▶ Task goal: From the records below, set down exactly the lines starting with the line that contains "the IoT system" and going on through the line that contains "be overcome through". Nothing else is wanted.
[Records for processing Boundary: Start]
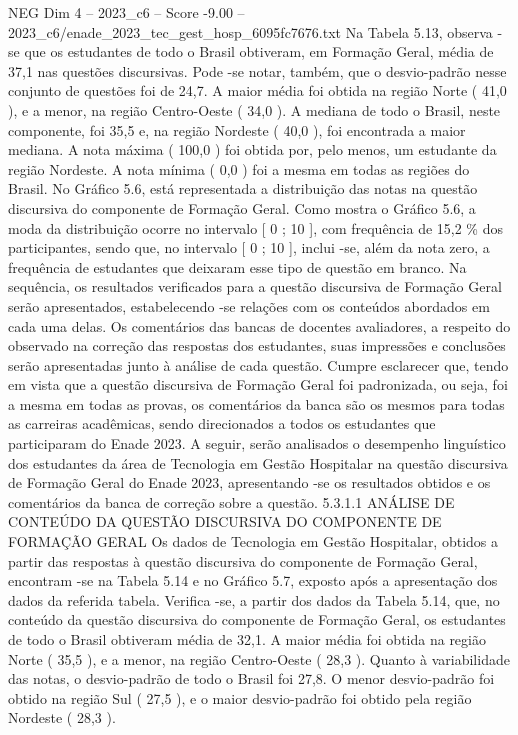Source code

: \begin{textsample}{NEG Dim 4 – 2023\_c6 – Score -9.00 – 2023\_c6/enade\_2023\_tec\_gest\_hosp\_6095fc7676.txt}
Na Tabela 5.13, observa -se que os estudantes de todo o Brasil obtiveram, em Formação Geral, média de 37,1 nas questões discursivas.
Pode -se notar, também, que o desvio-padrão nesse conjunto de questões foi de 24,7.
A maior média foi obtida na região Norte ( 41,0 ), e a menor, na região Centro-Oeste ( 34,0 ).
A mediana de todo o Brasil, neste componente, foi 35,5 e, na região Nordeste ( 40,0 ), foi encontrada a maior mediana.
A nota máxima ( 100,0 ) foi obtida por, pelo menos, um estudante da região Nordeste.
A nota mínima ( 0,0 ) foi a mesma em todas as regiões do Brasil.
No Gráfico 5.6, está representada a distribuição das notas na questão discursiva do componente de Formação Geral.
Como mostra o Gráfico 5.6, a moda da distribuição ocorre no intervalo [ 0 ; 10 ], com frequência de 15,2 \% dos participantes, sendo que, no intervalo [ 0 ; 10 ], inclui -se, além da nota zero, a frequência de estudantes que deixaram esse tipo de questão em branco.
Na sequência, os resultados verificados para a questão discursiva de Formação Geral serão apresentados, estabelecendo -se relações com os conteúdos abordados em cada uma delas.
Os comentários das bancas de docentes avaliadores, a respeito do observado na correção das respostas dos estudantes, suas impressões e conclusões serão apresentadas junto à análise de cada questão.
Cumpre esclarecer que, tendo em vista que a questão discursiva de Formação Geral foi padronizada, ou seja, foi a mesma em todas as provas, os comentários da banca são os mesmos para todas as carreiras acadêmicas, sendo direcionados a todos os estudantes que participaram do Enade 2023.
A seguir, serão analisados o desempenho linguístico dos estudantes da área de Tecnologia em Gestão Hospitalar na questão discursiva de Formação Geral do Enade 2023, apresentando -se os resultados obtidos e os comentários da banca de correção sobre a questão. 5.3.1.1 ANÁLISE DE CONTEÚDO DA QUESTÃO DISCURSIVA DO COMPONENTE DE FORMAÇÃO GERAL Os dados de Tecnologia em Gestão Hospitalar, obtidos a partir das respostas à questão discursiva do componente de Formação Geral, encontram -se na Tabela 5.14 e no Gráfico 5.7, exposto após a apresentação dos dados da referida tabela.
Verifica -se, a partir dos dados da Tabela 5.14, que, no conteúdo da questão discursiva do componente de Formação Geral, os estudantes de todo o Brasil obtiveram média de 32,1.
A maior média foi obtida na região Norte ( 35,5 ), e a menor, na região Centro-Oeste ( 28,3 ).
Quanto à variabilidade das notas, o desvio-padrão de todo o Brasil foi 27,8.
O menor desvio-padrão foi obtido na região Sul ( 27,5 ), e o maior desvio-padrão foi obtido pela região Nordeste ( 28,3 ).

\end{textsample}
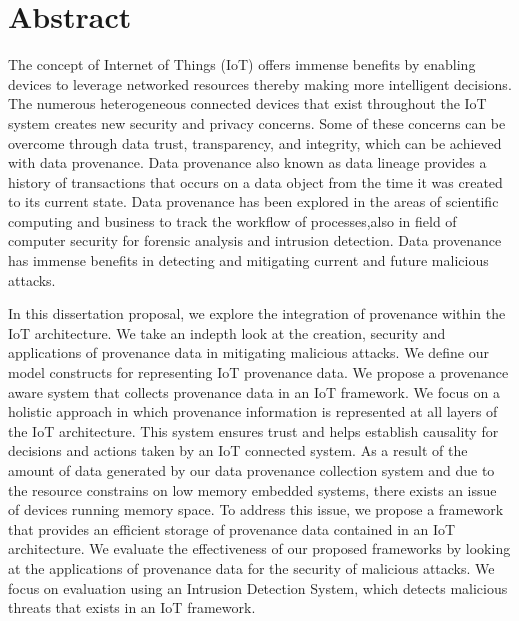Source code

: 

\chapter*{Abstract}
The concept of Internet of Things (IoT) offers immense benefits by
enabling devices to leverage networked resources thereby making more intelligent
decisions. The numerous heterogeneous connected devices that exist throughout
the IoT system creates new security and privacy concerns. Some of these concerns can
be overcome through data trust, transparency, and integrity, which can be
achieved with data provenance. Data provenance also known as data lineage provides a history of transactions that occurs on a data object from the time it was created to its current state. Data provenance has been explored in the areas of scientific computing and business to track the workflow of processes,also in field of computer security for forensic analysis and intrusion detection. Data provenance has immense benefits in detecting and mitigating current and future malicious attacks.  \par In this dissertation proposal, we explore the integration of provenance within the IoT architecture. We take an indepth look at the creation, security and applications of provenance data in mitigating malicious attacks. We define our model constructs for representing IoT provenance data. We propose a provenance aware system that collects provenance data in an IoT framework. We focus on a holistic approach in which provenance information is represented at all layers of the IoT architecture. This system ensures trust and helps establish causality for decisions and actions taken by an IoT connected system. As a result of the amount of data generated by our data provenance collection system and due to the resource constrains on low memory embedded systems, there exists an issue of devices running memory space. To address this issue, we propose a framework that provides an efficient storage of provenance data contained in an IoT architecture. We evaluate the effectiveness of our proposed frameworks by looking at the applications of provenance data for the security of malicious attacks. We focus on evaluation using an Intrusion Detection System, which detects malicious threats that exists in an IoT framework.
[Records for processing Boundary: End]
▶ Exercise response:
the IoT system creates new security and privacy concerns. Some of these concerns can
be overcome through data trust, transparency, and integrity, which can be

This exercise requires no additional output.